An ever increasing importance led the "Domus del Garagnone" to play a leading role in the economy of the Order of the Hospitallers, but also in the Federician imperial policies and those of the Angevin rulers. Looted already in 1252 by Corrado IV as reported by M. Spinelli, the Garagnone was at the center of an anti-Angevin rebellion following the fall of Corradino and for this it was sacked again in 1268. Similar fate in 1357 when the castle was occupied and burned by the lord of Andria Francesco del Balzo.
In addition to the political role and control of the territory, the tenure of the Garagnone from the Norman to the Swabian age assumed considerable economic importance. If it is unclear in the first documents of the XII and XIII century, whether the possession was limited only to the castle itself or included also surrounding territories, in the documents reported in the Registers of the Angioina Chancellery it is evident that it was identified as a fiefdom, thus inserted in 1270 in a list of "terrae et loci" of the Giustizierato di Terra di Bari with at the center a town community that had settled within the walls and in the external tenimentum.
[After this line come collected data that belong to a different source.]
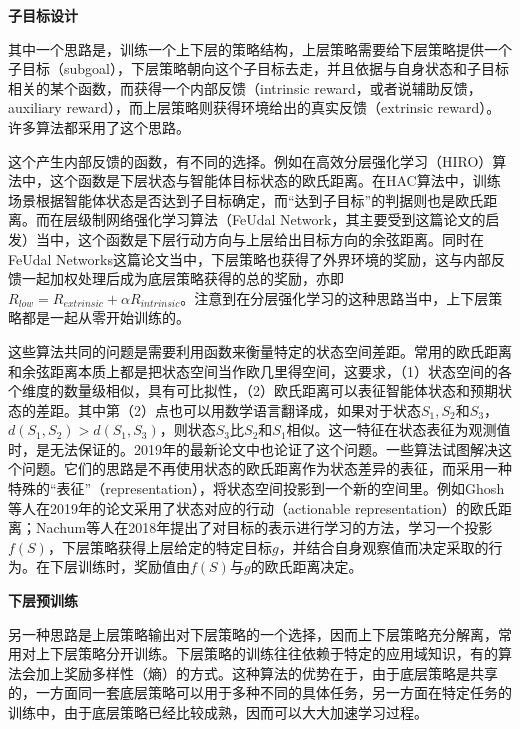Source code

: \textbf{子目标设计}

其中一个思路是，训练一个上下层的策略结构，上层策略需要给下层策略提供一个子目标（subgoal），下层策略朝向这个子目标去走，并且依据与自身状态和子目标相关的某个函数，而获得一个内部反馈（intrinsic reward，或者说辅助反馈，auxiliary reward），而上层策略则获得环境给出的真实反馈（extrinsic reward）。许多算法都采用了这个思路\cite{Sutton:1999}\cite{Tenenbaum2016NIPS}\cite{HIRO}\cite{HAC}\cite{feudal}。

这个产生内部反馈的函数，有不同的选择。例如在高效分层强化学习（HIRO\cite{HIRO}）算法中，这个函数是下层状态与智能体目标状态的欧氏距离。在HAC\cite{HAC}算法中，训练场景根据智能体状态是否达到子目标确定，而``达到子目标''的判据则也是欧氏距离。而在层级制网络强化学习算法（FeUdal Network\cite{feudal}，其主要受到\cite{FUN}这篇论文的启发）当中，这个函数是下层行动方向与上层给出目标方向的余弦距离。同时在FeUdal Networks这篇论文当中，下层策略也获得了外界环境的奖励，这与内部反馈一起加权处理后成为底层策略获得的总的奖励，亦即$R_{low} = R_{extrinsic} + \alpha R_{intrinsic}$。注意到在分层强化学习的这种思路当中，上下层策略都是一起从零开始训练的。

这些算法共同的问题是需要利用函数来衡量特定的状态空间差距。常用的欧氏距离和余弦距离本质上都是把状态空间当作欧几里得空间，这要求，（1）状态空间的各个维度的数量级相似，具有可比拟性，（2）欧氏距离可以表征智能体状态和预期状态的差距。其中第（2）点也可以用数学语言翻译成，如果对于状态$S_1, S_2$和$S_3$，$d(S_1, S_2) > d(S_1, S_3)$，则状态$S_3$比$S_2$和$S_1$相似。这一特征在状态表征为观测值时，是无法保证的。2019年的最新论文\cite{goal-conditioned}中也论证了这个问题。一些算法试图解决这个问题。它们的思路是不再使用状态的欧氏距离作为状态差异的表征，而采用一种特殊的``表征''（representation），将状态空间投影到一个新的空间里。例如Ghosh等人在2019年的论文\cite{goal-conditioned}采用了状态对应的行动（actionable representation）的欧氏距离；Nachum等人在2018年\cite{goal_repr_learning}提出了对目标的表示进行学习的方法，学习一个投影$f(S)$，下层策略获得上层给定的特定目标$g$，并结合自身观察值而决定采取的行为。在下层训练时，奖励值由$f(S)$与$g$的欧氏距离决定。

\textbf{下层预训练}

另一种思路是上层策略输出对下层策略的一个选择，因而上下层策略充分解离，常用对上下层策略分开训练\cite{DIYAN}\cite{SNN4hrl}\cite{Learning_and_Transfer_of_Modulated_Locomotor_Controllers}。下层策略的训练往往依赖于特定的应用域知识，有的算法会加上奖励多样性（熵）的方式。这种算法的优势在于，由于底层策略是共享的，一方面同一套底层策略可以用于多种不同的具体任务，另一方面在特定任务的训练中，由于底层策略已经比较成熟，因而可以大大加速学习过程。

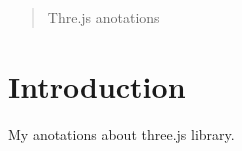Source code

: \documentclass[12pt]{article}
\begin{document}
\maketitle

\begin{abstract}
  Thre.js anotations
\end{abstract}

\section{Introduction}
	My anotations about three.js library.


\end{document}
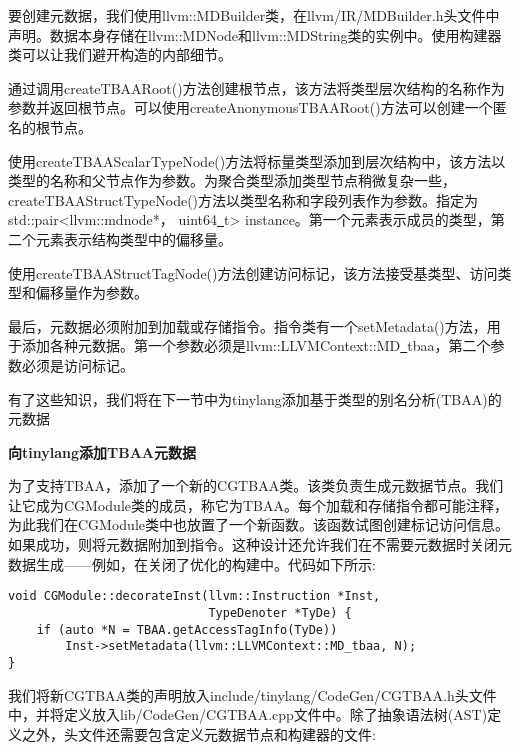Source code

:要创建元数据，我们使用llvm::MDBuilder类，在llvm/IR/MDBuilder.h头文件中声明。数据本身存储在llvm::MDNode和llvm::MDString类的实例中。使用构建器类可以让我们避开构造的内部细节。\par

通过调用createTBAARoot()方法创建根节点，该方法将类型层次结构的名称作为参数并返回根节点。可以使用createAnonymousTBAARoot()方法可以创建一个匿名的根节点。\par

使用createTBAAScalarTypeNode()方法将标量类型添加到层次结构中，该方法以类型的名称和父节点作为参数。为聚合类型添加类型节点稍微复杂一些，createTBAAStructTypeNode()方法以类型名称和字段列表作为参数。指定为std::pair<llvm::mdnode*， uint64\underline{~}t> instance。第一个元素表示成员的类型，第二个元素表示结构类型中的偏移量。\par

使用createTBAAStructTagNode()方法创建访问标记，该方法接受基类型、访问类型和偏移量作为参数。\par

最后，元数据必须附加到加载或存储指令。指令类有一个setMetadata()方法，用于添加各种元数据。第一个参数必须是llvm::LLVMContext::MD\underline{~}tbaa，第二个参数必须是访问标记。\par

有了这些知识，我们将在下一节中为tinylang添加基于类型的别名分析(TBAA)的元数据\par

\hspace*{\fill} \par %
\textbf{向tinylang添加TBAA元数据}

为了支持TBAA，添加了一个新的CGTBAA类。该类负责生成元数据节点。我们让它成为CGModule类的成员，称它为TBAA。每个加载和存储指令都可能注释，为此我们在CGModule类中也放置了一个新函数。该函数试图创建标记访问信息。如果成功，则将元数据附加到指令。这种设计还允许我们在不需要元数据时关闭元数据生成——例如，在关闭了优化的构建中。代码如下所示:\par

\begin{lstlisting}[caption={}]
void CGModule::decorateInst(llvm::Instruction *Inst,
							TypeDenoter *TyDe) {
	if (auto *N = TBAA.getAccessTagInfo(TyDe))
		Inst->setMetadata(llvm::LLVMContext::MD_tbaa, N);
}
\end{lstlisting}

我们将新CGTBAA类的声明放入include/tinylang/CodeGen/CGTBAA.h头文件中，并将定义放入lib/CodeGen/CGTBAA.cpp文件中。除了抽象语法树(AST)定义之外，头文件还需要包含定义元数据节点和构建器的文件:\par

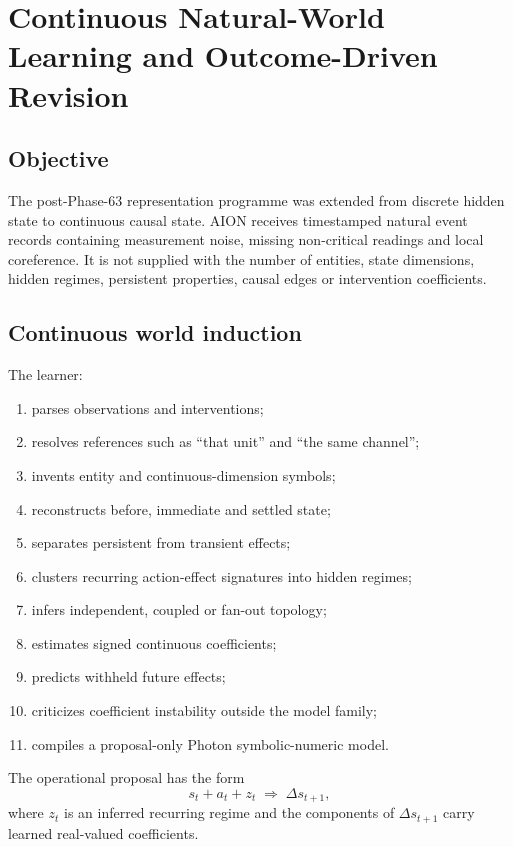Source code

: \section{Continuous Natural-World Learning and Outcome-Driven Revision}
\label{sec:continuous-world-revision}

\subsection{Objective}

The post-Phase-63 representation programme was extended from discrete hidden
state to continuous causal state.  AION receives timestamped natural event
records containing measurement noise, missing non-critical readings and local
coreference.  It is not supplied with the number of entities, state dimensions,
hidden regimes, persistent properties, causal edges or intervention
coefficients.

\subsection{Continuous world induction}

The learner:
\begin{enumerate}
  \item parses observations and interventions;
  \item resolves references such as ``that unit'' and ``the same channel'';
  \item invents entity and continuous-dimension symbols;
  \item reconstructs before, immediate and settled state;
  \item separates persistent from transient effects;
  \item clusters recurring action-effect signatures into hidden regimes;
  \item infers independent, coupled or fan-out topology;
  \item estimates signed continuous coefficients;
  \item predicts withheld future effects;
  \item criticizes coefficient instability outside the model family;
  \item compiles a proposal-only Photon symbolic-numeric model.
\end{enumerate}

The operational proposal has the form
\[
  s_t + a_t + z_t
  \;\Rightarrow\;
  \Delta s_{t+1},
\]
where $z_t$ is an inferred recurring regime and the components of
$\Delta s_{t+1}$ carry learned real-valued coefficients.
It is reported the presence of a universitas that attended to agricultural production works and that was organized with a system of houses and service environments that stood inside a wall, protected by the castle itself, as it would seem confirmed by the list of duties to which the same community was subjected during the Angevin age. A center so organized could not renounce to a church punctually reported by D. Vendola's documentary investigations in the
In the Angevin and Aragonese periods, the castle and the entire territory belonging to the Garagnone appears in many notarial documents; and even in 1373 in the investigation promoted by Pope Gregory IX on the Hospitallers of the diocese of Trani, the settlement is indicated as "active grange of the Order directed by such a Fra 'Byzantium, defined as a castellan and owner of the domus which consisted of a dominus, the chaplain Martino, and ten men, among whom were a miller, a baker, two fatiguing men, a dipper and a carrerius, who instead collected wood, while two servientes were present for surveillance"
Certainly the 14th century marks a turnaround and the Castrum del Garagnone seems to gradually decline. Already in the reports of the Papal Inquiry of 1373 there is a small community, but still dedicated to agricultural and rural activities. And the exploitation of the territory, the cereal production and the pastures, will be at the center of lively interests between the counts of Gravina and Altamura, starting with Francesco Orsini who around 1420 proclaims himself count of Gravina and Garagnone. Disputes that continued until the seventeenth century, when the possession became the private property of Ercole Grimaldi in 1615, the prince of Cellamare from 1643, Giulia Gaudiosi from 1696, Giulia Nicastro from 1705, Tommaso Mazzacara in 1710 and Melodia barons from 1860. In the meantime, the castrum suffered considerable devastation which culminated in 1731 when an earthquake destroyed what remained of the ancient castle.